The lapse was partly due to the TSA not having access to all names on the federal government’s terrorist watchlists, the Department of Homeland Security inspector general said. In addition, local criminal background checks on employees at 467 airports were even “less effective,” the report concluded. …
The 73 people with “possible terrorism-related information” in their backgrounds were employed by major airlines, airport vendors and others. The redacted report didn’t identify the individuals, their current employment status or what jobs they held.
“TSA acknowledged that these individuals were cleared for access to secure airport areas despite representing a potential transportation security threat,” the inspector general said.
In this case, however, the fault does not entirely lie within TSA, or perhaps not at all — but with DHS and the bureaucratic impulse in post-9/11 reforms. The reason these 73 individuals got missed was because TSA was not allowed to access the entire terrorism watchlist produced by the US intelligence community, the IG makes clear.
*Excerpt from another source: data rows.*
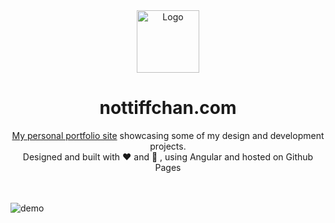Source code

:<div align="center">
  <img alt="Logo" src="https://raw.githubusercontent.com/nottiffchan/nottiffchan.github.io/dev/src/assets/girlV2.png" width="100" />
</div>
<h1 align="center">
  nottiffchan.com
</h1>

<div align="center">
 <a href="https://nottiffchan.com">My personal portfolio site</a> showcasing some of my design and development projects.<br>
  Designed and built with ❤ and 🎵 , using Angular and hosted on Github Pages
</div>
<br><br>

![demo](https://raw.githubusercontent.com/nottiffchan/nottiffchan.github.io/dev/src/assets/demo_ss.png)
Why TSA got excluded from any watchlists given the critical nature of their mission is a question which the IG’s report fails to answer in any satisfactory manner. DHS and TSA owe their existence to the realization that we failed to “connect the dots” prior to 9/11, which left us vulnerable to a detectable terrorist plot. Supposedly the post-9/11 reforms eliminated these bureaucratic barriers. Instead, we seem to have only shifted them around, leaving us vulnerable again but with an illusion of security. In my column for The Week, I argue that Congress needs to take a look at the entire post-9/11 apparatus before we learn the same lesson in the same way:
When applicants showed up on the watchlists produced by U.S. intelligence, the TSA found and flagged them. The problem is that the government didn’t provide TSA with access to all of the codes needed to find watchlisted individuals. TSA “is not authorized to receive all terrorism-related categories under current interagency watchlisting policy,” the Inspector General office wrote in its summary. Furthermore, on criminal rather than terrorism issues, TSA could not do follow-up vetting on those with existing credentials “due to current law and FBI policies” that restrict them from getting that data. Instead, TSA “relied on the credential holders themselves to report disqualifying crimes to the airports where they worked.”
In other words, our security now rests on criminals self-reporting and the data from the most sensitive classes of terrorist risk being withheld from the agency that arguably needs it the most. That sounds even worse than our security posture before 9/11, and a great waste of money and resources.
The great lesson from 9/11, Congress and independent panels found, was a failure to “connect the dots” that could have alerted law enforcement and intelligence agencies to the terror plot that killed almost 3,000 Americans. That lesson drove Congress to create DHS and the National Counterterrorism Center, and to fold TSA within that structure. Now, almost 14 years later, Americans discover that TSA routinely fails tests on its core mission while the government keeps critical information from the agency.
These repeated failures at TSA and DHS should have Congress looking for another approach to security — one that actually works, verifiably and consistently.